What is expected. Return each of the entries below precisely, with no pictures in the result.

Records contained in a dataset
"""
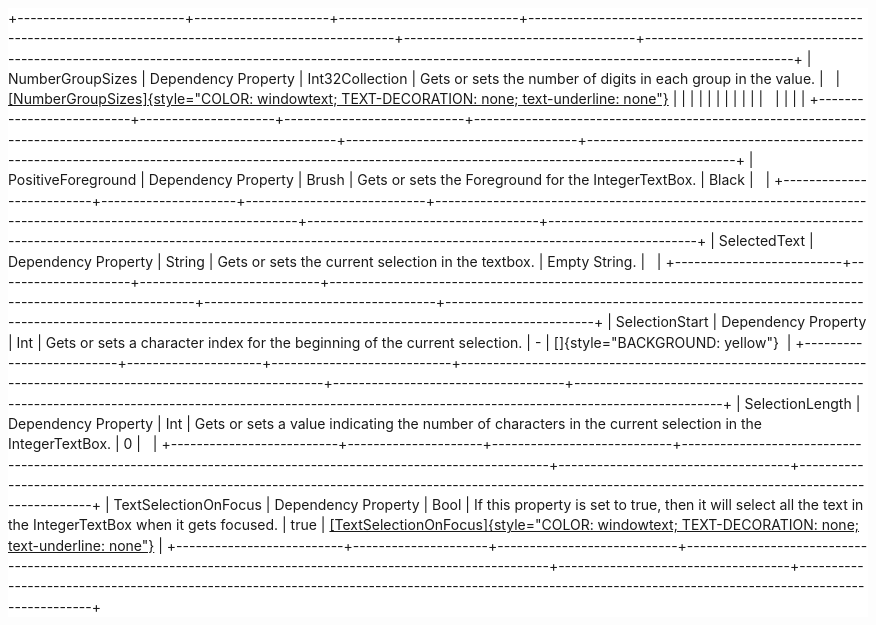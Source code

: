 +--------------------------+---------------------+----------------------------+----------------------------------------------------------------------------------------------------------------+------------------------------------+------------------------------------------------------------------------------------------------------------------------------------------------------------+
| NumberGroupSizes         | Dependency Property | Int32Collection            | Gets or sets the number of digits in each group in the value.                                                  |                                    | [[NumberGroupSizes]{style="COLOR: windowtext; TEXT-DECORATION: none; text-underline: none"}](ms-xhelp:///?Id=fc1fdcb2-b7ba-4e8b-8d11-9876bb8f2b10)         |
|                          |                     |                            |                                                                                                                |                                    |                                                                                                                                                            |
|                          |                     |                            |                                                                                                                |                                    |                                                                                                                                                            |
+--------------------------+---------------------+----------------------------+----------------------------------------------------------------------------------------------------------------+------------------------------------+------------------------------------------------------------------------------------------------------------------------------------------------------------+
| PositiveForeground       | Dependency Property | Brush                      | Gets or sets the Foreground for the IntegerTextBox.                                                            | Black                              |                                                                                                                                                            |
+--------------------------+---------------------+----------------------------+----------------------------------------------------------------------------------------------------------------+------------------------------------+------------------------------------------------------------------------------------------------------------------------------------------------------------+
| SelectedText             | Dependency Property | String                     | Gets or sets the current selection in the textbox.                                                             | Empty String.                      |                                                                                                                                                            |
+--------------------------+---------------------+----------------------------+----------------------------------------------------------------------------------------------------------------+------------------------------------+------------------------------------------------------------------------------------------------------------------------------------------------------------+
| SelectionStart           | Dependency Property | Int                        | Gets or sets a character index for the beginning of the current selection.                                     | \-                                 | []{style="BACKGROUND: yellow"}                                                                                                                             |
+--------------------------+---------------------+----------------------------+----------------------------------------------------------------------------------------------------------------+------------------------------------+------------------------------------------------------------------------------------------------------------------------------------------------------------+
| SelectionLength          | Dependency Property | Int                        | Gets or sets a value indicating the number of characters in the current selection in the IntegerTextBox.       | 0                                  |                                                                                                                                                            |
+--------------------------+---------------------+----------------------------+----------------------------------------------------------------------------------------------------------------+------------------------------------+------------------------------------------------------------------------------------------------------------------------------------------------------------+
| TextSelectionOnFocus     | Dependency Property | Bool                       | If this property is set to true, then it will select all the text in the IntegerTextBox when it gets focused.  | true                               | [[TextSelectionOnFocus]{style="COLOR: windowtext; TEXT-DECORATION: none; text-underline: none"}](ms-xhelp:///?Id=dbe471fc-cf73-44ca-8808-2e8e561fac94)     |
+--------------------------+---------------------+----------------------------+----------------------------------------------------------------------------------------------------------------+------------------------------------+------------------------------------------------------------------------------------------------------------------------------------------------------------+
"""
Exercise result.
Source code

: +--------------------------+---------------------+----------------------------+----------------------------------------------------------------------------------------------------------------+------------------------------------+------------------------------------------------------------------------------------------------------------------------------------------------------------+
| NumberGroupSizes         | Dependency Property | Int32Collection            | Gets or sets the number of digits in each group in the value.                                                  |                                    | [[NumberGroupSizes]{style="COLOR: windowtext; TEXT-DECORATION: none; text-underline: none"}](ms-xhelp:///?Id=fc1fdcb2-b7ba-4e8b-8d11-9876bb8f2b10)         |
|                          |                     |                            |                                                                                                                |                                    |                                                                                                                                                            |
|                          |                     |                            |                                                                                                                |                                    |                                                                                                                                                            |
+--------------------------+---------------------+----------------------------+----------------------------------------------------------------------------------------------------------------+------------------------------------+------------------------------------------------------------------------------------------------------------------------------------------------------------+
| PositiveForeground       | Dependency Property | Brush                      | Gets or sets the Foreground for the IntegerTextBox.                                                            | Black                              |                                                                                                                                                            |
+--------------------------+---------------------+----------------------------+----------------------------------------------------------------------------------------------------------------+------------------------------------+------------------------------------------------------------------------------------------------------------------------------------------------------------+
| SelectedText             | Dependency Property | String                     | Gets or sets the current selection in the textbox.                                                             | Empty String.                      |                                                                                                                                                            |
+--------------------------+---------------------+----------------------------+----------------------------------------------------------------------------------------------------------------+------------------------------------+------------------------------------------------------------------------------------------------------------------------------------------------------------+
| SelectionStart           | Dependency Property | Int                        | Gets or sets a character index for the beginning of the current selection.                                     | \-                                 | []{style="BACKGROUND: yellow"}                                                                                                                             |
+--------------------------+---------------------+----------------------------+----------------------------------------------------------------------------------------------------------------+------------------------------------+------------------------------------------------------------------------------------------------------------------------------------------------------------+
| SelectionLength          | Dependency Property | Int                        | Gets or sets a value indicating the number of characters in the current selection in the IntegerTextBox.       | 0                                  |                                                                                                                                                            |
+--------------------------+---------------------+----------------------------+----------------------------------------------------------------------------------------------------------------+------------------------------------+------------------------------------------------------------------------------------------------------------------------------------------------------------+
| TextSelectionOnFocus     | Dependency Property | Bool                       | If this property is set to true, then it will select all the text in the IntegerTextBox when it gets focused.  | true                               | [[TextSelectionOnFocus]{style="COLOR: windowtext; TEXT-DECORATION: none; text-underline: none"}](ms-xhelp:///?Id=dbe471fc-cf73-44ca-8808-2e8e561fac94)     |
+--------------------------+---------------------+----------------------------+----------------------------------------------------------------------------------------------------------------+------------------------------------+------------------------------------------------------------------------------------------------------------------------------------------------------------+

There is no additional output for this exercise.